Member of Parliament, Rajya Sabha
- In office 3 April 2012 – 2 April 2018
- Succeeded by: Santunu Sen
- Constituency: West Bengal

Member of the West Bengal Legislative Assembly
- In office 2 May 2021 – 4 May 2026
- Preceded by: Smita Bakshi
- Constituency: Jorasanko

Personal details
- Born: 27 December 1975 (age 50) Kolkata
- Party: Trinamool Congress
- Spouse: Ruchika Gupta

= Vivek Gupta (politician) =

Indian politician

Vivek Gupta (born December 1975) is MLA from Assembly Constituency Jorasakho of Trinamool Congress Party in West Bengal Election 2021. He was previously a Member of Parliament Rajya Sabha (2012–2018) representing Trinamool Congress Rajya Sabha members from West Bengal. He is the Managing Director & Chief group editor of SANMARG which is the leading Hindi daily in Eastern India.

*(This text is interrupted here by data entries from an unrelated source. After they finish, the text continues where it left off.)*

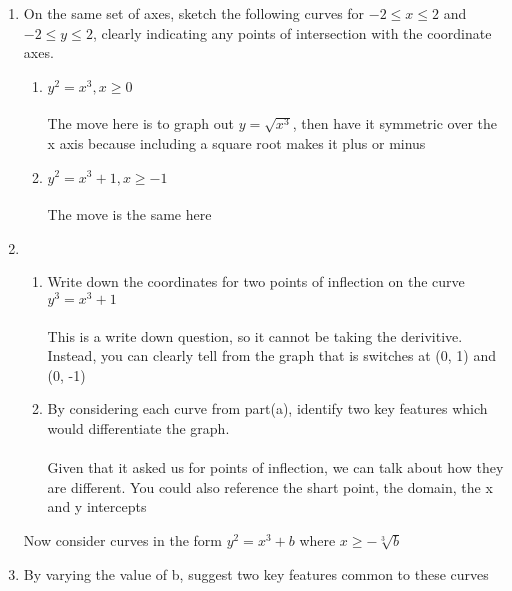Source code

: \documentclass[../main.tex]{subfiles}
\begin{document}
\begin{enumerate}

    \item On the same set of axes, sketch the following curves for $ -2 \leq x \leq 2$ and $-2 \leq y \leq 2$, clearly indicating any points of intersection with the coordinate axes.
    \begin{enumerate}
        \item $y^2 = x^3, x \geq 0$ \\
            \\
            
            The move here is to graph out $y = \sqrt{x^3}$, then have it symmetric over the x axis because including a square root makes it plus or minus
            \\
        \item $y^2 = x^3 +1, x \geq -1$  \\
           \\ 
            The move is the same here
            \\
    \end{enumerate}

    \item 
    \begin{enumerate}

        \item Write down the coordinates for two points of inflection on the curve $y^3 = x^3 +1$ \\ 
            \\ 
            This is a write down question, so it cannot be taking the derivitive. Instead, you can clearly tell from the graph that is switches at (0, 1) and (0, -1)
            \\
        \item By considering each curve from part(a), identify two key features which would differentiate the graph.
            \\ 
            \\ 
            Given that it asked us for points of inflection, we can talk about how they are different. You could also reference the shart point, the domain, the x and y intercepts
            \\ 
    \end{enumerate}
    Now consider curves in the form $y^2 = x^3 + b$ where $x \geq -\sqrt[3]{b}$
    \item By varying the value of b, suggest two key features common to these curves \\
        

\end{enumerate}
\end{document}
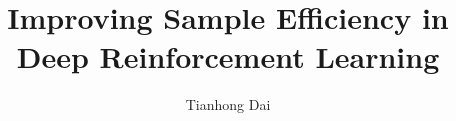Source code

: \documentclass[a4paper,12pt,twoside]{report}
\begin{document}
\title{\LARGE {\bf Improving Sample Efficiency in Deep Reinforcement Learning}\\
 \vspace*{6mm}
}

\author{Tianhong Dai}

\normallinespacing
\maketitle

\preface






\body








\appendix

%


\end{document}
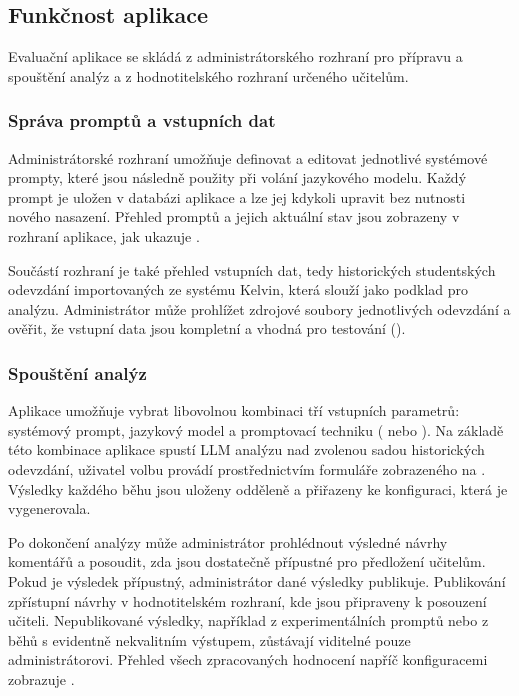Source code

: \subsection{Funkčnost aplikace}
\label{subsec:implementation-tool-functionality}

Evaluační aplikace se skládá z administrátorského rozhraní pro přípravu a spouštění analýz a z hodnotitelského rozhraní určeného učitelům.

\subsubsection{Správa promptů a vstupních dat}
\label{subsubsec:implementation-tool-prompts}

Administrátorské rozhraní umožňuje definovat a editovat jednotlivé systémové prompty, které jsou následně použity při volání jazykového modelu.
Každý prompt je uložen v databázi aplikace a lze jej kdykoli upravit bez nutnosti nového nasazení.
Přehled promptů a jejich aktuální stav jsou zobrazeny v rozhraní aplikace, jak ukazuje .

Součástí rozhraní je také přehled vstupních dat, tedy historických studentských odevzdání importovaných ze systému Kelvin, která slouží jako podklad pro analýzu.
Administrátor může prohlížet zdrojové soubory jednotlivých odevzdání a ověřit, že vstupní data jsou kompletní a vhodná pro testování ().

\subsubsection{Spouštění analýz}
\label{subsubsec:implementation-tool-jobs}

Aplikace umožňuje vybrat libovolnou kombinaci tří vstupních parametrů: systémový prompt, jazykový model a promptovací techniku ( nebo ).
Na základě této kombinace aplikace spustí LLM analýzu nad zvolenou sadou historických odevzdání, uživatel volbu provádí prostřednictvím formuláře zobrazeného na .
Výsledky každého běhu jsou uloženy odděleně a přiřazeny ke konfiguraci, která je vygenerovala.

Po dokončení analýzy může administrátor prohlédnout výsledné návrhy komentářů a posoudit, zda jsou dostatečně přípustné pro předložení učitelům.
Pokud je výsledek přípustný, administrátor dané výsledky publikuje.
Publikování zpřístupní návrhy v hodnotitelském rozhraní, kde jsou připraveny k posouzení učiteli.
Nepublikované výsledky, například z experimentálních promptů nebo z běhů s evidentně nekvalitním výstupem, zůstávají viditelné pouze administrátorovi.
Přehled všech zpracovaných hodnocení napříč konfiguracemi zobrazuje .

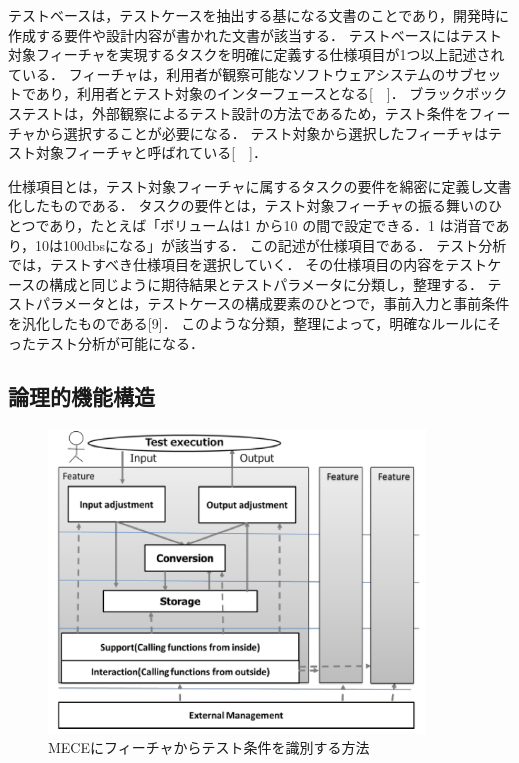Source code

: テストベースは，テストケースを抽出する基になる文書のことであり，開発時に作成する要件や設計内容が書かれた文書が該当する．
テストベースにはテスト対象フィーチャを実現するタスクを明確に定義する仕様項目が1つ以上記述されている．
フィーチャは，利用者が観察可能なソフトウェアシステムのサブセットであり，利用者とテスト対象のインターフェースとなる[　]．
ブラックボックステストは，外部観察によるテスト設計の方法であるため，テスト条件をフィーチャから選択することが必要になる．
テスト対象から選択したフィーチャはテスト対象フィーチャと呼ばれている[　]．

仕様項目とは，テスト対象フィーチャに属するタスクの要件を綿密に定義し文書化したものである．
タスクの要件とは，テスト対象フィーチャの振る舞いのひとつであり，たとえば「ボリュームは1 から10 の間で設定できる．1 は消音であり，10は100dbsになる」が該当する．
この記述が仕様項目である．
テスト分析では，テストすべき仕様項目を選択していく．
その仕様項目の内容をテストケースの構成と同じように期待結果とテストパラメータに分類し，整理する．
テストパラメータとは，テストケースの構成要素のひとつで，事前入力と事前条件を汎化したものである[9]．
このような分類，整理によって，明確なルールにそったテスト分析が可能になる．

\subsection{論理的機能構造}

\begin{figure}[htbp]
  \begin{center}
	\includegraphics[width=10cm]{./image/D-3-Fig3.png}
	\caption{MECEにフィーチャからテスト条件を識別する方法}
	\label{fig:D-3-Fig3}
  \end{center}
\end{figure}

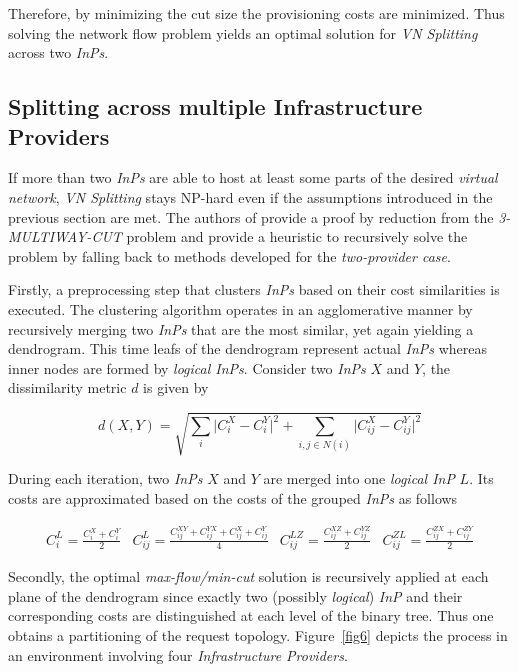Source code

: \documentclass[prodmode,acmtomccap]{acmlarge}
\providecommand{\abs}[1]{\lvert#1\rvert}
\begin{document}
\small

Therefore, by minimizing the cut size the provisioning costs are minimized. Thus  solving the network flow problem yields an optimal solution for \emph{VN Splitting} across two \emph{InPs}.

\subsection{Splitting across multiple Infrastructure Providers}
If more than two \emph{InPs} are able to host at least some parts of the desired \emph{virtual network}, \emph{VN Splitting} stays NP-hard even if the assumptions introduced in the previous section are met.
The authors of  provide a proof by reduction from the \emph{3-MULTIWAY-CUT} problem and provide a heuristic to recursively solve the problem by falling back to methods developed
for the \emph{two-provider case}.

Firstly, a preprocessing step that clusters \emph{InPs} based on their cost similarities is executed. The clustering algorithm operates in an agglomerative manner by recursively merging two
\emph{InPs} that are the most similar, yet again yielding a dendrogram. This time leafs of the dendrogram represent actual \emph{InPs}
whereas inner nodes are formed by \emph{logical InPs}. Consider two \emph{InPs} $X$ and $Y$, the dissimilarity metric $d$ is given by

\normalsize

$$
 d(X,Y) = \sqrt{\sum\limits_{i} \abs{C_i^X - C_i^Y}^2 + \sum\limits_{i, j \in N(i)} \abs{C_{ij}^X - C_{ij}^Y}^2}
$$

\small

During each iteration, two \emph{InPs} $X$ and $Y$ are merged into one \emph{logical InP} $L$. Its costs are approximated based on the costs of the grouped \emph{InPs} as follows

\normalsize

$$
\begin{array}{cccc}
	C_i^L = \frac{C_i^X + C_i^Y}{2} & C_{ij}^{L} = \frac{C_{ij}^{XY} + C_{ij}^{YX} + C_{ij}^{X} + C_{ij}^{Y} }{4} & 
	C_{ij}^{LZ} = \frac{C_{ij}^{XZ} + C_{ij}^{YZ}}{2} & C_{ij}^{ZL} = \frac{C_{ij}^{ZX} + C_{ij}^{ZY}}{2} 
\end{array}
$$

\small

Secondly, the optimal \emph{max-flow/min-cut} solution is recursively applied at each plane of the dendrogram
since exactly two (possibly \emph{logical}) \emph{InP} and their corresponding costs are distinguished at each level of the binary tree. Thus one obtains a partitioning of the request topology.
Figure~\ref{fig6} depicts the process in an environment involving four \emph{Infrastructure Providers}. 
\end{document}
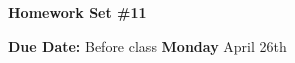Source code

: 
\usepackage{braket}

\def\ketY{\ensuremath{\ket {\Psi}}}
\def\iGeV{\ensuremath{\textrm{GeV}^{-1}}}
\def\mp{\ensuremath{m_{\textrm{proton}}}}
\def\rp{\ensuremath{r_{\textrm{proton}}}}
\def\me{\ensuremath{m_{\textrm{electron}}}}
\def\aG{\ensuremath{\alpha_G}}
\def\rAtom{\ensuremath{r_{\textrm{atom}}}}
\def\rNucl{\ensuremath{r_{\textrm{nucleus}}}}
\def\GN{\ensuremath{\textrm{G}_\textrm{N}}}

\def\be{\begin{equation*}}
\def\ee{\end{equation*}}


\usepackage{fancyhdr}
\usepackage{cancel}
\usepackage{ mathrsfs }





\fancyhf{}

\thispagestyle{fancy}






\begin{center}
{\huge \textbf{Homework Set \#11 }}
\large

{\textbf{ Due Date:} Before class {\textbf{Monday}} April 26th  } 
\end{center}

He is also state president of Trinamool Congress Hindi Cell West Bengal unit from 15 January 2023.

==Political career==
He was nominated in the year May 2012 to Rajya Sabha from West Bengal.
He has served as a member of Department Related Parliamentary Standing Committees (LS) committee on food, consumer affairs & Public Distribution in the year 2012.

He was a member of Department Related Parliamentary Standing Committees (RS) committee on Industry. He is since December 2012 onwards Member of the Indian Institute of Science Education and Research (IISERs) Council and since October 2013 onwards Member, National Platform for Disaster Risk Reduction.